### Problem
Start to finish, retype the entries exactly while omitting the pictures.

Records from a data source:
______

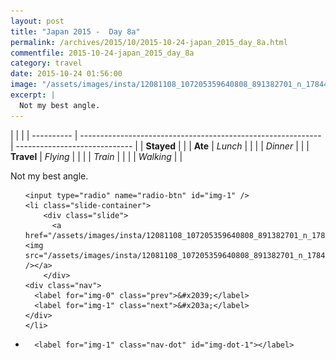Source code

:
 ```yaml
---
layout: post
title: "Japan 2015 -  Day 8a"
permalink: /archives/2015/10/2015-10-24-japan_2015_day_8a.html
commentfile: 2015-10-24-japan_2015_day_8a
category: travel
date: 2015-10-24 01:56:00
image: "/assets/images/insta/12081108_107205359640808_891382701_n_17844941482047535.jpg"
excerpt: |
  Not my best angle.
---
```


|            |                                                              |
| ---------- | ------------------------------------------------------------ | ----------------------------- |
| **Stayed** |  |
| **Ate**    | _Lunch_                                                      |          |
|            | _Dinner_                                                     |          |
| **Travel** | _Flying_                                                     |          |
|            | _Train_                                                      |          |
|            | _Walking_                                                    |          |


Not my best angle.


<ul class="slides">

    <input type="radio" name="radio-btn" id="img-1" />
    <li class="slide-container">
        <div class="slide">
          <a href="/assets/images/insta/12081108_107205359640808_891382701_n_17844941482047535.jpg"><img src="/assets/images/insta/12081108_107205359640808_891382701_n_17844941482047535.jpg" /></a>
        </div>
    <div class="nav">
      <label for="img-0" class="prev">&#x2039;</label>
      <label for="img-1" class="next">&#x203a;</label>
    </div>
    </li>
			
<li class="nav-dots">

      <label for="img-1" class="nav-dot" id="img-dot-1"></label>

</li>
</ul>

______

### Exercise response
Source code

:
 ```yaml
---
layout: post
title: "Japan 2015 -  Day 8a"
permalink: /archives/2015/10/2015-10-24-japan_2015_day_8a.html
commentfile: 2015-10-24-japan_2015_day_8a
category: travel
date: 2015-10-24 01:56:00
image: "/assets/images/insta/12081108_107205359640808_891382701_n_17844941482047535.jpg"
excerpt: |
  Not my best angle.
---
```


|            |                                                              |
| ---------- | ------------------------------------------------------------ | ----------------------------- |
| **Stayed** |  |
| **Ate**    | _Lunch_                                                      |          |
|            | _Dinner_                                                     |          |
| **Travel** | _Flying_                                                     |          |
|            | _Train_                                                      |          |
|            | _Walking_                                                    |          |


Not my best angle.


<ul class="slides">

    <input type="radio" name="radio-btn" id="img-1" />
    <li class="slide-container">
        <div class="slide">
          <a href="/assets/images/insta/12081108_107205359640808_891382701_n_17844941482047535.jpg"><img src="/assets/images/insta/12081108_107205359640808_891382701_n_17844941482047535.jpg" /></a>
        </div>
    <div class="nav">
      <label for="img-0" class="prev">&#x2039;</label>
      <label for="img-1" class="next">&#x203a;</label>
    </div>
    </li>
			
<li class="nav-dots">

      <label for="img-1" class="nav-dot" id="img-dot-1"></label>

</li>
</ul>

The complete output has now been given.